Count the lines in the following data that include "model". Please write only the number.

▶ _Collected data_
= Beginning of Section =
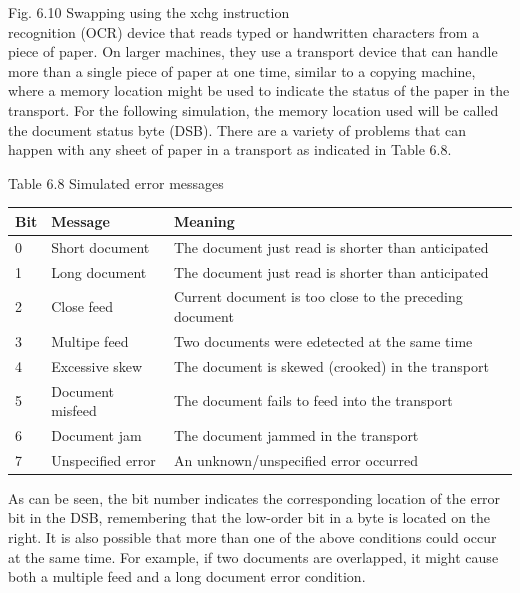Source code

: \documentclass[10pt]{article}
\begin{document}
Fig. 6.10 Swapping using the xchg instruction\\
recognition (OCR) device that reads typed or handwritten characters from a piece of paper. On larger machines, they use a transport device that can handle more than a single piece of paper at one time, similar to a copying machine, where a memory location might be used to indicate the status of the paper in the transport. For the following simulation, the memory location used will be called the document status byte (DSB). There are a variety of problems that can happen with any sheet of paper in a transport as indicated in Table 6.8.

Table 6.8 Simulated error messages

\begin{center}
\begin{tabular}{|lll|}
\hline
Bit & Message & Meaning \\
\hline
0 & Short document & The document just read is shorter than anticipated \\
1 & Long document & The document just read is shorter than anticipated \\
2 & Close feed & Current document is too close to the preceding document \\
3 & Multipe feed & Two documents were edetected at the same time \\
4 & Excessive skew & The document is skewed (crooked) in the transport \\
5 & Document misfeed & The document fails to feed into the transport \\
6 & Document jam & The document jammed in the transport \\
7 & Unspecified error & An unknown/unspecified error occurred \\
\hline
\end{tabular}
\end{center}

As can be seen, the bit number indicates the corresponding location of the error bit in the DSB, remembering that the low-order bit in a byte is located on the right. It is also possible that more than one of the above conditions could occur at the same time. For example, if two documents are overlapped, it might cause both a multiple feed and a long document error condition.
\end{document}
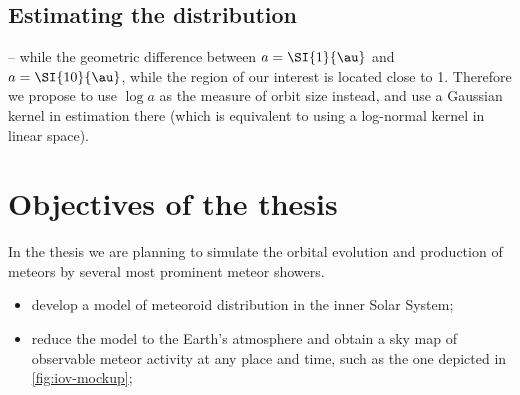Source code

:     \subsection{Estimating the distribution} \label{pod}
        -- while the geometric difference between $a = \SI{1}{\au}$ and $a = \SI{10}{\au}$,
        while the region of our interest is located close to \SI{1}{\au}.
        Therefore we propose to use $\log a$ as the measure of orbit size instead, and use a Gaussian
        kernel in estimation there (which is equivalent to using a log-normal kernel in linear space).

\section{Objectives of the thesis} \label{iO}
    In the thesis we are planning to simulate the orbital evolution and production of meteors
    by several most prominent meteor showers.

    \begin{itemize}
        \item develop a model of meteoroid distribution in the inner Solar System;
        \item reduce the model to the Earth's atmosphere and obtain a sky map
            of observable meteor activity at any place and time,
            such as the one depicted in \cref{fig:iov-mockup};

    \end{itemize}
= End of Section =
▶ _Response to this task_
2